With less than four weeks to go until the start of spring, many Idahoans will be heading to their favorite outdoor destinations soon for camping or other types of recreation. Vandalism, and the defacing of public and private landmarks, continue to plague the Magic Valley every year.

Nothing irks me more than to see the aftermath of an idiot with a spray paint can, and it's particularly infuriating when this type of damage is inflicted upon our beautiful landscapes. The Snake River Canyon, City of Rocks National Reserve, and the area surrounding Dierkes Lake have all been victimized by morons with too much time on their hands and parents that aren't paying close enough attention.

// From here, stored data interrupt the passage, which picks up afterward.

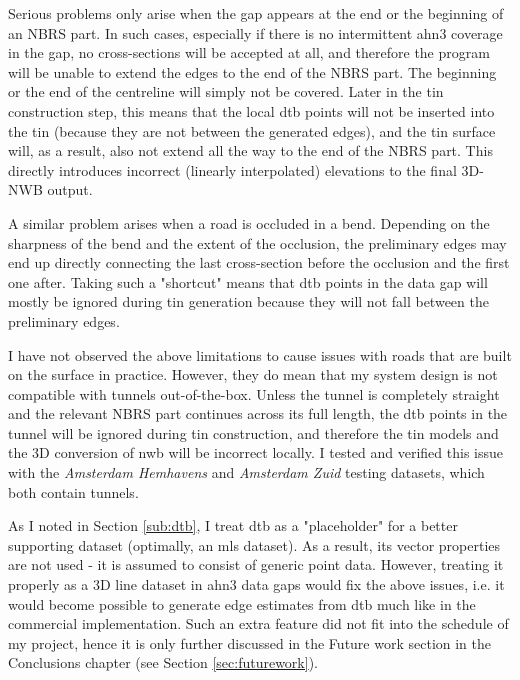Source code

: Serious problems only arise when the gap appears at the end or the beginning of an NBRS part. In such cases, especially if there is no intermittent \ac{ahn3} coverage in the gap, no cross-sections will be accepted at all, and therefore the program will be unable to extend the edges to the end of the NBRS part. The beginning or the end of the centreline will simply not be covered. Later in the \ac{tin} construction step, this means that the local \ac{dtb} points will not be inserted into the \ac{tin} (because they are not between the generated edges), and the \ac{tin} surface will, as a result, also not extend all the way to the end of the NBRS part. This directly introduces incorrect (linearly interpolated) elevations to the final 3D-NWB output.

A similar problem arises when a road is occluded in a bend. Depending on the sharpness of the bend and the extent of the occlusion, the preliminary edges may end up directly connecting the last cross-section before the occlusion and the first one after. Taking such a "shortcut" means that \ac{dtb} points in the data gap will mostly be ignored during \ac{tin} generation because they will not fall between the preliminary edges.

I have not observed the above limitations to cause issues with roads that are built on the surface in practice. However, they do mean that my system design is not compatible with tunnels out-of-the-box. Unless the tunnel is completely straight and the relevant NBRS part continues across its full length, the \ac{dtb} points in the tunnel will be ignored during \ac{tin} construction, and therefore the \ac{tin} models and the 3D conversion of \ac{nwb} will be incorrect locally. I tested and verified this issue with the \textit{Amsterdam Hemhavens} and \textit{Amsterdam Zuid} testing datasets, which both contain tunnels.

As I noted in Section \ref{sub:dtb}, I treat \ac{dtb} as a "placeholder" for a better supporting dataset (optimally, an \ac{mls} dataset). As a result, its vector properties are not used - it is assumed to consist of generic point data. However, treating it properly as a 3D line dataset in \ac{ahn3} data gaps would fix the above issues, i.e. it would become possible to generate edge estimates from \ac{dtb} much like in the commercial implementation. Such an extra feature did not fit into the schedule of my project, hence it is only further discussed in the Future work section in the Conclusions chapter (see Section \ref{sec:futurework}).

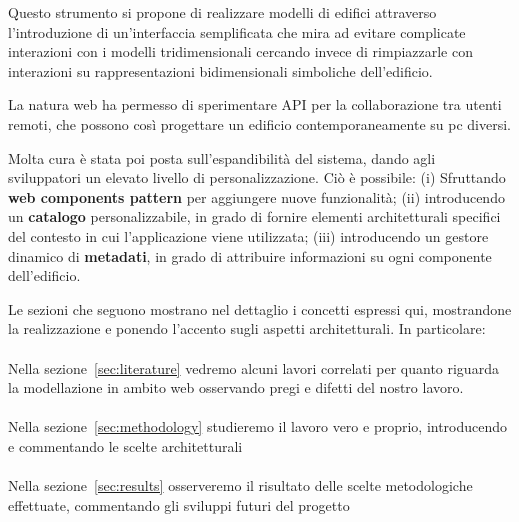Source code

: Questo strumento si propone di realizzare modelli di edifici attraverso l'introduzione di un'interfaccia semplificata che mira ad evitare complicate interazioni con i modelli tridimensionali cercando invece di rimpiazzarle con interazioni su rappresentazioni bidimensionali simboliche dell'edificio.

La natura web ha permesso di sperimentare API per la collaborazione tra utenti remoti, che possono cos\`i progettare un edificio contemporaneamente su pc diversi.

Molta cura \`e stata poi posta sull'espandibilit\`a del sistema, dando agli sviluppatori un elevato livello di personalizzazione. Ci\`o \`e possibile: (i) Sfruttando \textbf{web components pattern} per aggiungere nuove funzionalità; (ii) introducendo un \textbf{catalogo} personalizzabile, in grado di fornire elementi architetturali specifici del contesto in cui l'applicazione viene utilizzata; (iii) introducendo un gestore dinamico di \textbf{metadati}, in grado di 
attribuire informazioni su ogni componente dell'edificio.

Le sezioni che seguono mostrano nel dettaglio i concetti espressi qui, mostrandone la realizzazione e ponendo l'accento sugli aspetti architetturali. In particolare:\\\\
Nella sezione~\ref{sec:literature} vedremo alcuni lavori correlati per quanto riguarda la modellazione in ambito web osservando pregi e difetti del nostro lavoro.\\\\
Nella sezione~\ref{sec:methodology} studieremo il lavoro vero e proprio, introducendo e commentando le scelte architetturali\\\\
Nella sezione~\ref{sec:results} osserveremo il risultato delle scelte metodologiche effettuate, commentando gli sviluppi futuri del progetto\\\\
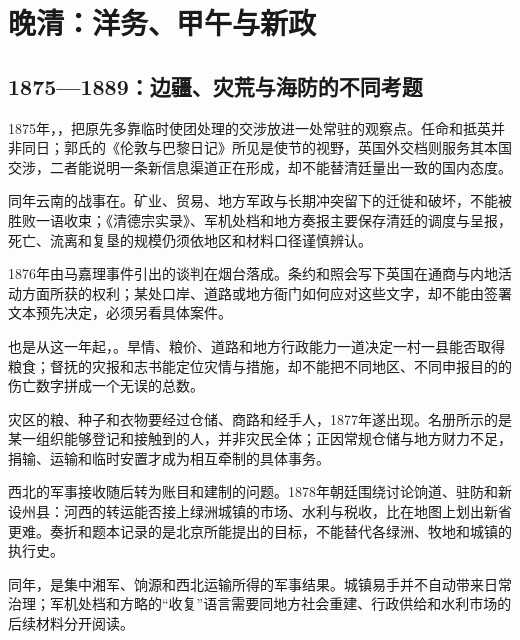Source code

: \chapter{晚清：洋务、甲午与新政}
\label{ch:late-qing-reform}



\section{1875—1889：边疆、灾荒与海防的不同考题}

1875年，，把原先多靠临时使团处理的交涉放进一处常驻的观察点。任命和抵英并非同日；郭氏的《伦敦与巴黎日记》所见是使节的视野，英国外交档则服务其本国交涉，二者能说明一条新信息渠道正在形成，却不能替清廷量出一致的国内态度。

同年云南的战事在。矿业、贸易、地方军政与长期冲突留下的迁徙和破坏，不能被胜败一语收束；《清德宗实录》、军机处档和地方奏报主要保存清廷的调度与呈报，死亡、流离和复垦的规模仍须依地区和材料口径谨慎辨认。


1876年由马嘉理事件引出的谈判在烟台落成。条约和照会写下英国在通商与内地活动方面所获的权利；某处口岸、道路或地方衙门如何应对这些文字，却不能由签署文本预先决定，必须另看具体案件。


也是从这一年起，。旱情、粮价、道路和地方行政能力一道决定一村一县能否取得粮食；督抚的灾报和志书能定位灾情与措施，却不能把不同地区、不同申报目的的伤亡数字拼成一个无误的总数。


灾区的粮、种子和衣物要经过仓储、商路和经手人，1877年遂出现。名册所示的是某一组织能够登记和接触到的人，并非灾民全体；正因常规仓储与地方财力不足，捐输、运输和临时安置才成为相互牵制的具体事务。

西北的军事接收随后转为账目和建制的问题。1878年朝廷围绕讨论饷道、驻防和新设州县：河西的转运能否接上绿洲城镇的市场、水利与税收，比在地图上划出新省更难。奏折和题本记录的是北京所能提出的目标，不能替代各绿洲、牧地和城镇的执行史。


同年，是集中湘军、饷源和西北运输所得的军事结果。城镇易手并不自动带来日常治理；军机处档和方略的“收复”语言需要同地方社会重建、行政供给和水利市场的后续材料分开阅读。


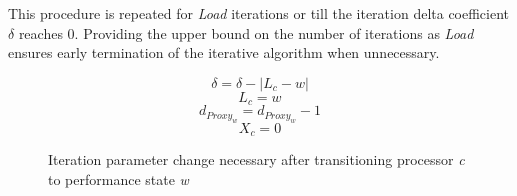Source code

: This procedure is repeated for \textit{Load} iterations or till the iteration delta coefficient 
$\delta$ reaches 0. Providing the upper bound on the number of iterations as \textit{Load} 
ensures early termination of the iterative algorithm when unnecessary.


\begin{figure}[h!]
\centering
\begin{equation*}
    \delta = \delta - |L_{c} - w| 
\end{equation*}
\begin{equation*}
    L_{c} = w 
\end{equation*}
\begin{equation*}
    d_{Proxy_w} = d_{Proxy_w} - 1 
\end{equation*}
\begin{equation*}
    X_c = 0
\end{equation*}
\caption{Iteration parameter change necessary after transitioning processor \textit{c} to performance state \textit{w}}
\label{fig:adjust}
\end{figure}
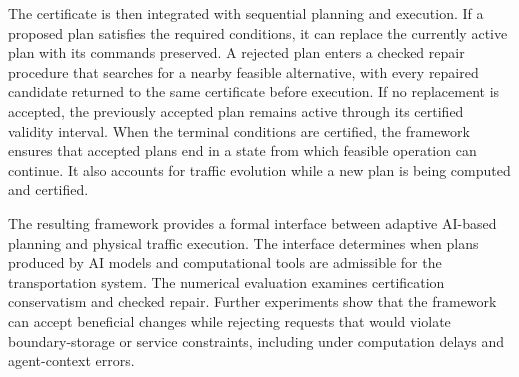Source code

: \documentclass[preprint,12pt]{elsarticle}
\begin{document}
The certificate is then integrated with sequential planning and execution.
If a proposed plan satisfies the required conditions, it can replace the
currently active plan with its commands preserved. A rejected plan enters a
checked repair procedure that searches for a nearby feasible alternative,
with every repaired candidate returned to the same certificate before
execution. If no replacement is accepted, the previously accepted plan
remains active through its certified validity interval. When the terminal
conditions are certified, the framework ensures that accepted plans end in a
state from which feasible operation can continue. It also accounts for
traffic evolution while a new plan is being computed and certified.

The resulting framework provides a formal interface between adaptive
AI-based planning and physical traffic execution. The interface determines
when plans produced by AI models and computational tools are admissible for
the transportation system. The numerical evaluation examines certification
conservatism and checked repair. Further experiments show that the framework
can accept beneficial changes while rejecting requests that would violate
boundary-storage or service constraints, including under computation delays
and agent-context errors.
\end{document}
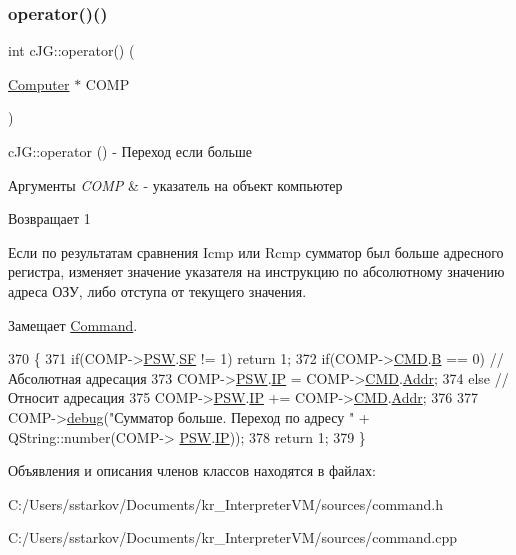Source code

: \subsubsection{\texorpdfstring{operator()()}{operator()()}}
{\footnotesize\ttfamily int c\+J\+G\+::operator() (\begin{DoxyParamCaption}\item[{\hyperlink{class_computer}{Computer} $\ast$}]{C\+O\+MP }\end{DoxyParamCaption})\hspace{0.3cm}{\ttfamily [virtual]}}



c\+J\+G\+::operator () -\/ Переход если больше 


\begin{DoxyParams}{Аргументы}
{\em C\+O\+MP} & -\/ указатель на объект компьютер \\
\hline
\end{DoxyParams}
\begin{DoxyReturn}{Возвращает}
1
\end{DoxyReturn}
Если по результатам сравнения Icmp или Rcmp сумматор был больше адресного регистра, изменяет значение указателя на инструкцию по абсолютному значению адреса ОЗУ, либо отступа от текущего значения. 

Замещает \hyperlink{class_command_a79939b66f3de892e91d7710844294716}{Command}.


\begin{DoxyCode}
370 \{
371     \textcolor{keywordflow}{if}(COMP->\hyperlink{class_computer_aada011a29d87bb979835371a5f09805e}{PSW}.\hyperlink{struct_computer_1_1bits_a74cfe87f17ba348db37c74bbd5e56828}{SF} != 1) \textcolor{keywordflow}{return} 1;
372     \textcolor{keywordflow}{if}(COMP->\hyperlink{class_computer_a8423168f7cc356b4dd36977603798caf}{CMD}.\hyperlink{struct_computer_1_1command_a3e0d1e527de9f60594023a362b08a7de}{B} == 0) \textcolor{comment}{//Абсолютная адресация}
373         COMP->\hyperlink{class_computer_aada011a29d87bb979835371a5f09805e}{PSW}.\hyperlink{struct_computer_1_1bits_a7781883b446209714ad687e2a4f77526}{IP} = COMP->\hyperlink{class_computer_a8423168f7cc356b4dd36977603798caf}{CMD}.\hyperlink{struct_computer_1_1command_a0e07591012953413797506f7bc3cb1a7}{Addr};
374     \textcolor{keywordflow}{else} \textcolor{comment}{//Относит адресация}
375         COMP->\hyperlink{class_computer_aada011a29d87bb979835371a5f09805e}{PSW}.\hyperlink{struct_computer_1_1bits_a7781883b446209714ad687e2a4f77526}{IP} += COMP->\hyperlink{class_computer_a8423168f7cc356b4dd36977603798caf}{CMD}.\hyperlink{struct_computer_1_1command_a0e07591012953413797506f7bc3cb1a7}{Addr};
376 
377     COMP->\hyperlink{class_computer_a10ca6c6b200630119201de16d7368e0f}{debug}(\textcolor{stringliteral}{"Сумматор больше. Переход по адресу "} + QString::number(COMP->
      \hyperlink{class_computer_aada011a29d87bb979835371a5f09805e}{PSW}.\hyperlink{struct_computer_1_1bits_a7781883b446209714ad687e2a4f77526}{IP}));
378     \textcolor{keywordflow}{return} 1;
379 \}
\end{DoxyCode}


Объявления и описания членов классов находятся в файлах\+:\begin{DoxyCompactItemize}
\item 
C\+:/\+Users/sstarkov/\+Documents/kr\+\_\+\+Interpreter\+V\+M/sources/command.\+h\item 
C\+:/\+Users/sstarkov/\+Documents/kr\+\_\+\+Interpreter\+V\+M/sources/command.\+cpp\end{DoxyCompactItemize}
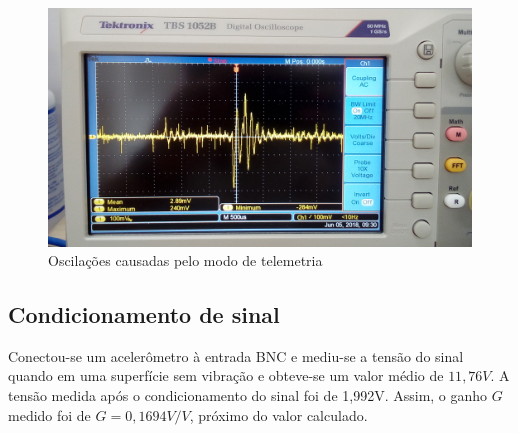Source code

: \documentclass[
	12pt,				%
	openright,			%
	twoside,			%
	a4paper,			%
	english,			%
	french,				%
	spanish,			%
	brazil,				%
	]{abntex2}
\begin{document}
			\begin{figure}[!ht]
				\centering
				\includegraphics[width = \linewidth]{../Fotos/osc33.jpg}
				\caption{Oscilações causadas pelo modo de telemetria}
				\label{fig:oscNrf}
			\end{figure}

		\subsection{Condicionamento de sinal}
			Conectou-se um acelerômetro à entrada BNC e mediu-se a
			tensão do sinal quando em uma superfície sem vibração e
			obteve-se um valor médio de $11,76V$. A tensão medida após o
			condicionamento do sinal foi de 1,992V. Assim, o ganho $G$
			medido foi de $G = 0,1694V/V$, próximo do valor calculado.
\end{document}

Current Idaho Laws for these types of offenses are way too lenient. In most cases, offenders get a slap on the wrist misdemeanor or are required to pay a small fine. If someone were to draw all over a famous piece of art at some fancy gallery, the punishment for these actions includes getting hit with a felony, fines up to $50,000, and mandatory jail sentences.

Why is the punishment different for destroying or defacing our natural landmarks? Personally, I get more satisfaction from admiring a landmark such as The Perrine Bridge than I do a painting from Picasso.

In 2018, a popular rock formation near Dierkes Lake had to be rebuilt after someone destroyed it. In the summer of 2020, the Twin Falls Sheriff's Office posted photos of rocks in the Snake River Canyon that had been tagged by some loser. Later in 2020, the City of Rocks Natural Reserve had old rock carvings from nineteenth-century settlers scribbled over.

Let's do our part this year to watch out for these dense individuals who will no dought be back at it again.